#### Goal of the exercise:
Each record is to be copied exactly as written.

#### Task material:
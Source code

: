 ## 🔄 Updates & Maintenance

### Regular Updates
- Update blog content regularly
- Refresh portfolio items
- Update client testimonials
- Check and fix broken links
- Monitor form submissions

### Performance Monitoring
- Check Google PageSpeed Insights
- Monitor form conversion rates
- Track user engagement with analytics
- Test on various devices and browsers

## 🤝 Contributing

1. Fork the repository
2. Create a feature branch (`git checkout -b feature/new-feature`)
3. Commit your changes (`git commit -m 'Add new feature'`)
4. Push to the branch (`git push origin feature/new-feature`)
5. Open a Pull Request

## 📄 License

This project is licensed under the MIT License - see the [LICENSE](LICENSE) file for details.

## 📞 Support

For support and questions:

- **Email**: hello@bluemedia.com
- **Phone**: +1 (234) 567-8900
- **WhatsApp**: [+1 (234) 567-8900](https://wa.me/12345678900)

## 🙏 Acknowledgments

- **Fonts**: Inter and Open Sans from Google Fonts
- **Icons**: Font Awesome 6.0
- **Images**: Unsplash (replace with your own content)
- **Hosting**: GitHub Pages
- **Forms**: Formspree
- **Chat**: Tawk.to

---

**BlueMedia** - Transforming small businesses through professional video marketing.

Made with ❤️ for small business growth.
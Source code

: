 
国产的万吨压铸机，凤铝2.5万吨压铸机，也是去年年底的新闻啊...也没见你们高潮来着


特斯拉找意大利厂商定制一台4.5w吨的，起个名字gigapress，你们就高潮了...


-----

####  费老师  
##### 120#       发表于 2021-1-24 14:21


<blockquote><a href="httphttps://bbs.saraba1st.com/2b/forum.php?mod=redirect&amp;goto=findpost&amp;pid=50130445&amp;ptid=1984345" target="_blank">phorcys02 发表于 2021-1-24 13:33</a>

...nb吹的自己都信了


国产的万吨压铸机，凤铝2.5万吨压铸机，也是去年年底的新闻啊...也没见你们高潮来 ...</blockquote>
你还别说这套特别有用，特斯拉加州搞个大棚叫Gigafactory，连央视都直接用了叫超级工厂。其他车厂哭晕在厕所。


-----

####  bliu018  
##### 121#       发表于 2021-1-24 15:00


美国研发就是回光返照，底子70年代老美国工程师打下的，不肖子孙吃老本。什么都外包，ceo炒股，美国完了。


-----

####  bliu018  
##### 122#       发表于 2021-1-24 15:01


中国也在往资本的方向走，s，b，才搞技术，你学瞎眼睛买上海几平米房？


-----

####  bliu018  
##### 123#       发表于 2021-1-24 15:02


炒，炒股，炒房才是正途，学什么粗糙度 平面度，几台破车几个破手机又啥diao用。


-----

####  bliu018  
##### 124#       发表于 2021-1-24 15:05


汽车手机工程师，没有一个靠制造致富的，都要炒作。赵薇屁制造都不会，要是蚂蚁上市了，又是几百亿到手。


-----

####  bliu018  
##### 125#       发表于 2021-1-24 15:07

#### Written solution:
Source code

: ## 🔄 Updates & Maintenance

### Regular Updates
- Update blog content regularly
- Refresh portfolio items
- Update client testimonials
- Check and fix broken links
- Monitor form submissions

### Performance Monitoring
- Check Google PageSpeed Insights
- Monitor form conversion rates
- Track user engagement with analytics
- Test on various devices and browsers

## 🤝 Contributing

1. Fork the repository
2. Create a feature branch (`git checkout -b feature/new-feature`)
3. Commit your changes (`git commit -m 'Add new feature'`)
4. Push to the branch (`git push origin feature/new-feature`)
5. Open a Pull Request

## 📄 License

This project is licensed under the MIT License - see the [LICENSE](LICENSE) file for details.

## 📞 Support

For support and questions:

- **Email**: hello@bluemedia.com
- **Phone**: +1 (234) 567-8900
- **WhatsApp**: [+1 (234) 567-8900](https://wa.me/12345678900)

## 🙏 Acknowledgments

- **Fonts**: Inter and Open Sans from Google Fonts
- **Icons**: Font Awesome 6.0
- **Images**: Unsplash (replace with your own content)
- **Hosting**: GitHub Pages
- **Forms**: Formspree
- **Chat**: Tawk.to

---

**BlueMedia** - Transforming small businesses through professional video marketing.

Made with ❤️ for small business growth.
Source code

: 
国产的万吨压铸机，凤铝2.5万吨压铸机，也是去年年底的新闻啊...也没见你们高潮来着


特斯拉找意大利厂商定制一台4.5w吨的，起个名字gigapress，你们就高潮了...


-----

####  费老师  
##### 120#       发表于 2021-1-24 14:21


<blockquote><a href="httphttps://bbs.saraba1st.com/2b/forum.php?mod=redirect&amp;goto=findpost&amp;pid=50130445&amp;ptid=1984345" target="_blank">phorcys02 发表于 2021-1-24 13:33</a>

...nb吹的自己都信了


国产的万吨压铸机，凤铝2.5万吨压铸机，也是去年年底的新闻啊...也没见你们高潮来 ...</blockquote>
你还别说这套特别有用，特斯拉加州搞个大棚叫Gigafactory，连央视都直接用了叫超级工厂。其他车厂哭晕在厕所。


-----

####  bliu018  
##### 121#       发表于 2021-1-24 15:00


美国研发就是回光返照，底子70年代老美国工程师打下的，不肖子孙吃老本。什么都外包，ceo炒股，美国完了。


-----

####  bliu018  
##### 122#       发表于 2021-1-24 15:01


中国也在往资本的方向走，s，b，才搞技术，你学瞎眼睛买上海几平米房？


-----

####  bliu018  
##### 123#       发表于 2021-1-24 15:02


炒，炒股，炒房才是正途，学什么粗糙度 平面度，几台破车几个破手机又啥diao用。


-----

####  bliu018  
##### 124#       发表于 2021-1-24 15:05


汽车手机工程师，没有一个靠制造致富的，都要炒作。赵薇屁制造都不会，要是蚂蚁上市了，又是几百亿到手。


-----

####  bliu018  
##### 125#       发表于 2021-1-24 15:07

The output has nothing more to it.